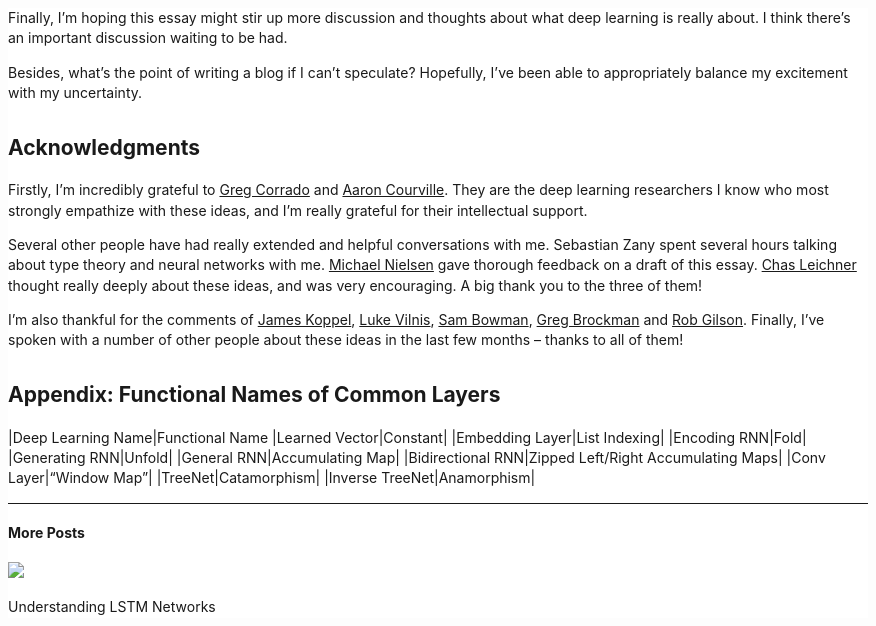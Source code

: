 Finally, I’m hoping this essay might stir up more discussion and thoughts about what deep learning is really about. I think there’s an important discussion waiting to be had.

Besides, what’s the point of writing a blog if I can’t speculate? Hopefully, I’ve been able to appropriately balance my excitement with my uncertainty.

## Acknowledgments

Firstly, I’m incredibly grateful to [Greg Corrado](http://research.google.com/pubs/GregCorrado.html) and [Aaron Courville](https://aaroncourville.wordpress.com/). They are the deep learning researchers I know who most strongly empathize with these ideas, and I’m really grateful for their intellectual support.

Several other people have had really extended and helpful conversations with me. Sebastian Zany spent several hours talking about type theory and neural networks with me. [Michael Nielsen](http://michaelnielsen.org/) gave thorough feedback on a draft of this essay. [Chas Leichner](https://twitter.com/flower_snark) thought really deeply about these ideas, and was very encouraging. A big thank you to the three of them!

I’m also thankful for the comments of [James Koppel](http://www.jameskoppel.com/), [Luke Vilnis](http://people.cs.umass.edu/~luke), [Sam Bowman](http://stanford.edu/~sbowman), [Greg Brockman](https://gregbrockman.com/) and [Rob Gilson](https://github.com/D1plo1d). Finally, I’ve spoken with a number of other people about these ideas in the last few months – thanks to all of them!

## Appendix: Functional Names of Common Layers
|Deep Learning Name|Functional Name
|Learned Vector|Constant|
|Embedding Layer|List Indexing|
|Encoding RNN|Fold|
|Generating RNN|Unfold|
|General RNN|Accumulating Map|
|Bidirectional RNN|Zipped Left/Right Accumulating Maps|
|Conv Layer|“Window Map”|
|TreeNet|Catamorphism|
|Inverse TreeNet|Anamorphism|

---


#### More Posts
![](http://colah.github.io/images/post-covers/lstm.png)

Understanding LSTM Networks


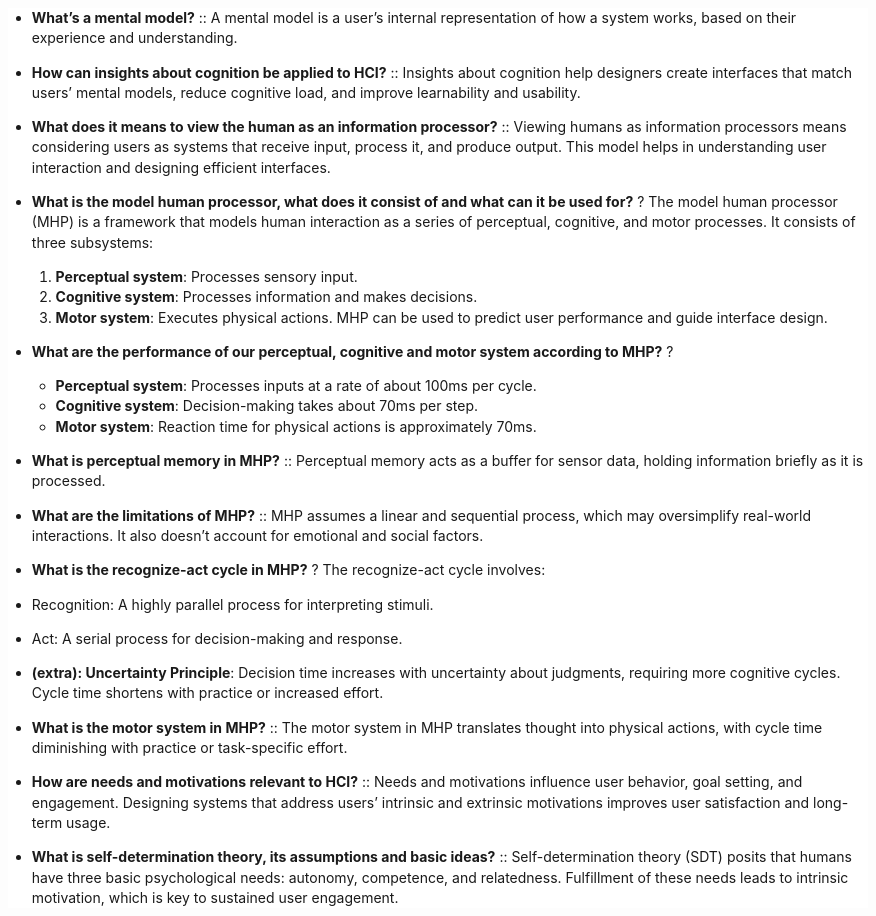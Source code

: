 
- **What’s a mental model?** :: A mental model is a user’s internal representation of how a system works, based on their experience and understanding.


- **How can insights about cognition be applied to HCI?** :: Insights about cognition help designers create interfaces that match users’ mental models, reduce cognitive load, and improve learnability and usability.


- **What does it means to view the human as an information processor?** :: Viewing humans as information processors means considering users as systems that receive input, process it, and produce output. This model helps in understanding user interaction and designing efficient interfaces.


- **What is the model human processor, what does it consist of and what can it be used for?**
?
The model human processor (MHP) is a framework that models human interaction as a series of perceptual, cognitive, and motor processes. It consists of three subsystems:
  1. **Perceptual system**: Processes sensory input.
  2. **Cognitive system**: Processes information and makes decisions.
  3. **Motor system**: Executes physical actions.
  MHP can be used to predict user performance and guide interface design.


- **What are the performance of our perceptual, cognitive and motor system according to MHP?**
?
  - **Perceptual system**: Processes inputs at a rate of about 100ms per cycle.
  - **Cognitive system**: Decision-making takes about 70ms per step.
  - **Motor system**: Reaction time for physical actions is approximately 70ms.


- **What is perceptual memory in MHP?** :: Perceptual memory acts as a buffer for sensor data, holding information briefly as it is processed.


- **What are the limitations of MHP?** :: MHP assumes a linear and sequential process, which may oversimplify real-world interactions. It also doesn’t account for emotional and social factors.


- **What is the recognize-act cycle in MHP?**
?
The recognize-act cycle involves:
- Recognition: A highly parallel process for interpreting stimuli.
- Act: A serial process for decision-making and response.
- **(extra): Uncertainty Principle**: Decision time increases with uncertainty about judgments, requiring more cognitive cycles. Cycle time shortens with practice or increased effort.


- **What is the motor system in MHP?** :: The motor system in MHP translates thought into physical actions, with cycle time diminishing with practice or task-specific effort.


- **How are needs and motivations relevant to HCI?** :: Needs and motivations influence user behavior, goal setting, and engagement. Designing systems that address users’ intrinsic and extrinsic motivations improves user satisfaction and long-term usage.


- **What is self-determination theory, its assumptions and basic ideas?** :: Self-determination theory (SDT) posits that humans have three basic psychological needs: autonomy, competence, and relatedness. Fulfillment of these needs leads to intrinsic motivation, which is key to sustained user engagement.
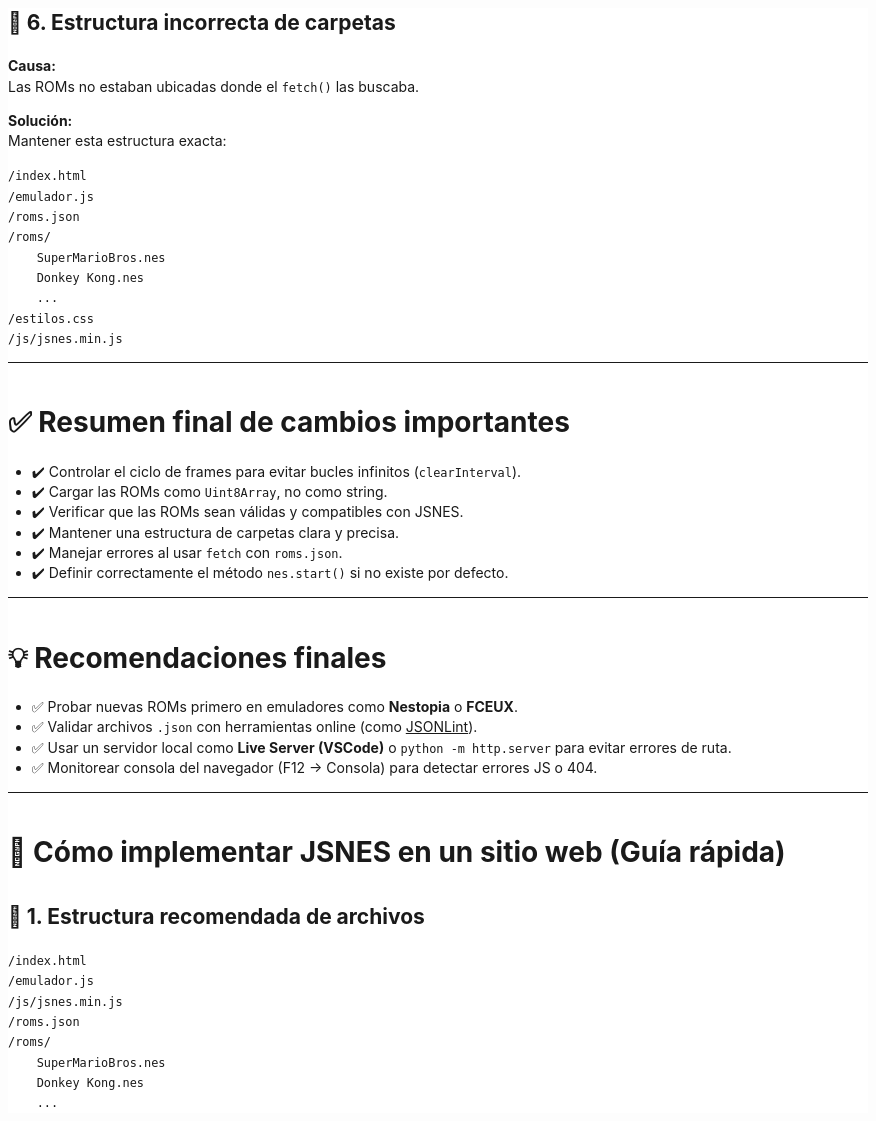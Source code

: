 
## 🔴 6. Estructura incorrecta de carpetas
**Causa:**  
Las ROMs no estaban ubicadas donde el `fetch()` las buscaba.

**Solución:**  
Mantener esta estructura exacta:
```
/index.html
/emulador.js
/roms.json
/roms/
    SuperMarioBros.nes
    Donkey Kong.nes
    ...
/estilos.css
/js/jsnes.min.js
```

---

# ✅ Resumen final de cambios importantes

- ✔️ Controlar el ciclo de frames para evitar bucles infinitos (`clearInterval`).
- ✔️ Cargar las ROMs como `Uint8Array`, no como string.
- ✔️ Verificar que las ROMs sean válidas y compatibles con JSNES.
- ✔️ Mantener una estructura de carpetas clara y precisa.
- ✔️ Manejar errores al usar `fetch` con `roms.json`.
- ✔️ Definir correctamente el método `nes.start()` si no existe por defecto.

---

# 💡 Recomendaciones finales

- ✅ Probar nuevas ROMs primero en emuladores como **Nestopia** o **FCEUX**.
- ✅ Validar archivos `.json` con herramientas online (como [JSONLint](https://jsonlint.com/)).
- ✅ Usar un servidor local como **Live Server (VSCode)** o `python -m http.server` para evitar errores de ruta.
- ✅ Monitorear consola del navegador (F12 → Consola) para detectar errores JS o 404.
---

# 🚀 Cómo implementar JSNES en un sitio web (Guía rápida)

## 📁 1. Estructura recomendada de archivos

```
/index.html
/emulador.js
/js/jsnes.min.js
/roms.json
/roms/
    SuperMarioBros.nes
    Donkey Kong.nes
    ...
```
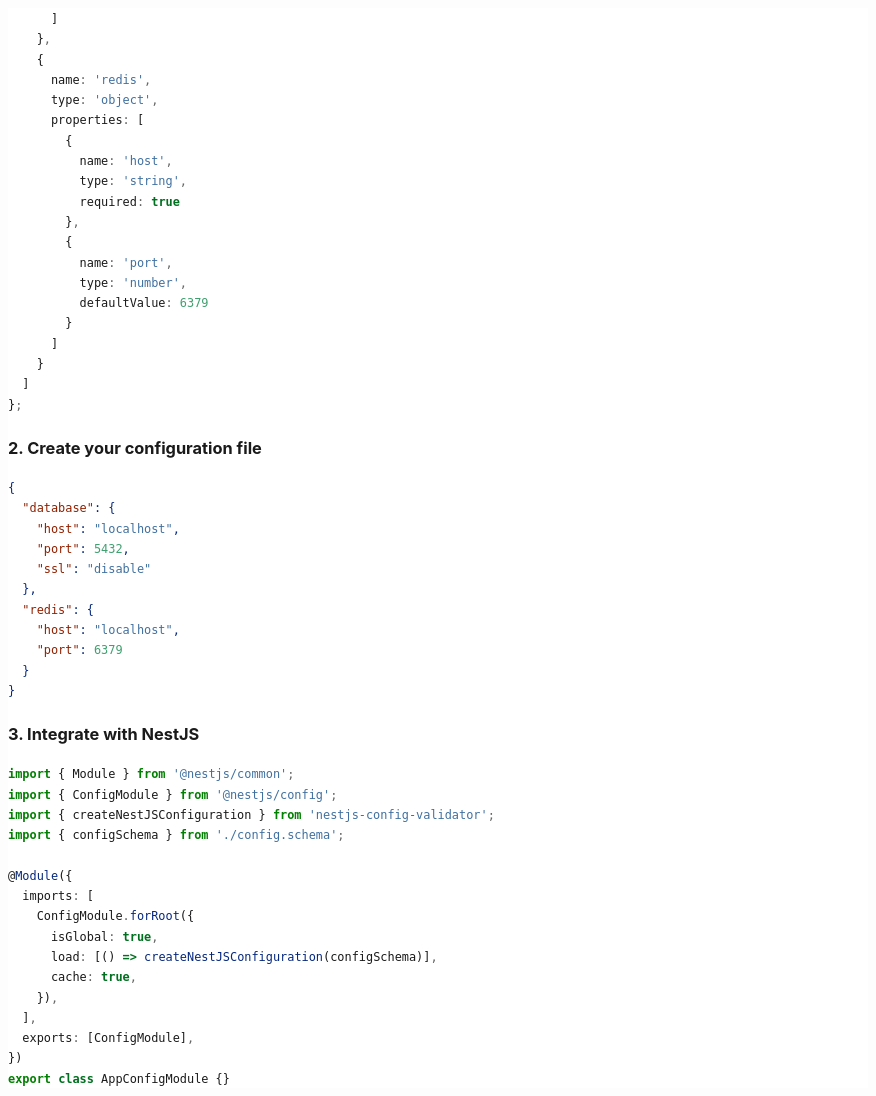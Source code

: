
 ```typescript
      ]
    },
    {
      name: 'redis',
      type: 'object',
      properties: [
        {
          name: 'host',
          type: 'string',
          required: true
        },
        {
          name: 'port',
          type: 'number',
          defaultValue: 6379
        }
      ]
    }
  ]
};
```

### 2. Create your configuration file

```json
{
  "database": {
    "host": "localhost",
    "port": 5432,
    "ssl": "disable"
  },
  "redis": {
    "host": "localhost",
    "port": 6379
  }
}
```

### 3. Integrate with NestJS

```typescript
import { Module } from '@nestjs/common';
import { ConfigModule } from '@nestjs/config';
import { createNestJSConfiguration } from 'nestjs-config-validator';
import { configSchema } from './config.schema';

@Module({
  imports: [
    ConfigModule.forRoot({
      isGlobal: true,
      load: [() => createNestJSConfiguration(configSchema)],
      cache: true,
    }),
  ],
  exports: [ConfigModule],
})
export class AppConfigModule {}
```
-=-=-
** Work order **
The whole listing, minus its images, should be repeated exactly.

** Solved problem **
Source code

: Finally, I’m hoping this essay might stir up more discussion and thoughts about what deep learning is really about. I think there’s an important discussion waiting to be had.

Besides, what’s the point of writing a blog if I can’t speculate? Hopefully, I’ve been able to appropriately balance my excitement with my uncertainty.

## Acknowledgments

Firstly, I’m incredibly grateful to [Greg Corrado](http://research.google.com/pubs/GregCorrado.html) and [Aaron Courville](https://aaroncourville.wordpress.com/). They are the deep learning researchers I know who most strongly empathize with these ideas, and I’m really grateful for their intellectual support.

Several other people have had really extended and helpful conversations with me. Sebastian Zany spent several hours talking about type theory and neural networks with me. [Michael Nielsen](http://michaelnielsen.org/) gave thorough feedback on a draft of this essay. [Chas Leichner](https://twitter.com/flower_snark) thought really deeply about these ideas, and was very encouraging. A big thank you to the three of them!

I’m also thankful for the comments of [James Koppel](http://www.jameskoppel.com/), [Luke Vilnis](http://people.cs.umass.edu/~luke), [Sam Bowman](http://stanford.edu/~sbowman), [Greg Brockman](https://gregbrockman.com/) and [Rob Gilson](https://github.com/D1plo1d). Finally, I’ve spoken with a number of other people about these ideas in the last few months – thanks to all of them!

## Appendix: Functional Names of Common Layers
|Deep Learning Name|Functional Name
|Learned Vector|Constant|
|Embedding Layer|List Indexing|
|Encoding RNN|Fold|
|Generating RNN|Unfold|
|General RNN|Accumulating Map|
|Bidirectional RNN|Zipped Left/Right Accumulating Maps|
|Conv Layer|“Window Map”|
|TreeNet|Catamorphism|
|Inverse TreeNet|Anamorphism|

---


#### More Posts
![](http://colah.github.io/images/post-covers/lstm.png)

Understanding LSTM Networks


Source code

: 
- **What’s a mental model?** :: A mental model is a user’s internal representation of how a system works, based on their experience and understanding.


- **How can insights about cognition be applied to HCI?** :: Insights about cognition help designers create interfaces that match users’ mental models, reduce cognitive load, and improve learnability and usability.


- **What does it means to view the human as an information processor?** :: Viewing humans as information processors means considering users as systems that receive input, process it, and produce output. This model helps in understanding user interaction and designing efficient interfaces.


- **What is the model human processor, what does it consist of and what can it be used for?**
?
The model human processor (MHP) is a framework that models human interaction as a series of perceptual, cognitive, and motor processes. It consists of three subsystems:
  1. **Perceptual system**: Processes sensory input.
  2. **Cognitive system**: Processes information and makes decisions.
  3. **Motor system**: Executes physical actions.
  MHP can be used to predict user performance and guide interface design.


- **What are the performance of our perceptual, cognitive and motor system according to MHP?**
?
  - **Perceptual system**: Processes inputs at a rate of about 100ms per cycle.
  - **Cognitive system**: Decision-making takes about 70ms per step.
  - **Motor system**: Reaction time for physical actions is approximately 70ms.


- **What is perceptual memory in MHP?** :: Perceptual memory acts as a buffer for sensor data, holding information briefly as it is processed.


- **What are the limitations of MHP?** :: MHP assumes a linear and sequential process, which may oversimplify real-world interactions. It also doesn’t account for emotional and social factors.


- **What is the recognize-act cycle in MHP?**
?
The recognize-act cycle involves:
- Recognition: A highly parallel process for interpreting stimuli.
- Act: A serial process for decision-making and response.
- **(extra): Uncertainty Principle**: Decision time increases with uncertainty about judgments, requiring more cognitive cycles. Cycle time shortens with practice or increased effort.


- **What is the motor system in MHP?** :: The motor system in MHP translates thought into physical actions, with cycle time diminishing with practice or task-specific effort.


- **How are needs and motivations relevant to HCI?** :: Needs and motivations influence user behavior, goal setting, and engagement. Designing systems that address users’ intrinsic and extrinsic motivations improves user satisfaction and long-term usage.


- **What is self-determination theory, its assumptions and basic ideas?** :: Self-determination theory (SDT) posits that humans have three basic psychological needs: autonomy, competence, and relatedness. Fulfillment of these needs leads to intrinsic motivation, which is key to sustained user engagement.
Source code

: 
## 🔴 6. Estructura incorrecta de carpetas
**Causa:**  
Las ROMs no estaban ubicadas donde el `fetch()` las buscaba.

**Solución:**  
Mantener esta estructura exacta:
```
/index.html
/emulador.js
/roms.json
/roms/
    SuperMarioBros.nes
    Donkey Kong.nes
    ...
/estilos.css
/js/jsnes.min.js
```

---

# ✅ Resumen final de cambios importantes

- ✔️ Controlar el ciclo de frames para evitar bucles infinitos (`clearInterval`).
- ✔️ Cargar las ROMs como `Uint8Array`, no como string.
- ✔️ Verificar que las ROMs sean válidas y compatibles con JSNES.
- ✔️ Mantener una estructura de carpetas clara y precisa.
- ✔️ Manejar errores al usar `fetch` con `roms.json`.
- ✔️ Definir correctamente el método `nes.start()` si no existe por defecto.

---

# 💡 Recomendaciones finales

- ✅ Probar nuevas ROMs primero en emuladores como **Nestopia** o **FCEUX**.
- ✅ Validar archivos `.json` con herramientas online (como [JSONLint](https://jsonlint.com/)).
- ✅ Usar un servidor local como **Live Server (VSCode)** o `python -m http.server` para evitar errores de ruta.
- ✅ Monitorear consola del navegador (F12 → Consola) para detectar errores JS o 404.
---

# 🚀 Cómo implementar JSNES en un sitio web (Guía rápida)

## 📁 1. Estructura recomendada de archivos

```
/index.html
/emulador.js
/js/jsnes.min.js
/roms.json
/roms/
    SuperMarioBros.nes
    Donkey Kong.nes
    ...
```
Source code

:
 ```typescript
      ]
    },
    {
      name: 'redis',
      type: 'object',
      properties: [
        {
          name: 'host',
          type: 'string',
          required: true
        },
        {
          name: 'port',
          type: 'number',
          defaultValue: 6379
        }
      ]
    }
  ]
};
```

### 2. Create your configuration file

```json
{
  "database": {
    "host": "localhost",
    "port": 5432,
    "ssl": "disable"
  },
  "redis": {
    "host": "localhost",
    "port": 6379
  }
}
```

### 3. Integrate with NestJS

```typescript
import { Module } from '@nestjs/common';
import { ConfigModule } from '@nestjs/config';
import { createNestJSConfiguration } from 'nestjs-config-validator';
import { configSchema } from './config.schema';

@Module({
  imports: [
    ConfigModule.forRoot({
      isGlobal: true,
      load: [() => createNestJSConfiguration(configSchema)],
      cache: true,
    }),
  ],
  exports: [ConfigModule],
})
export class AppConfigModule {}
```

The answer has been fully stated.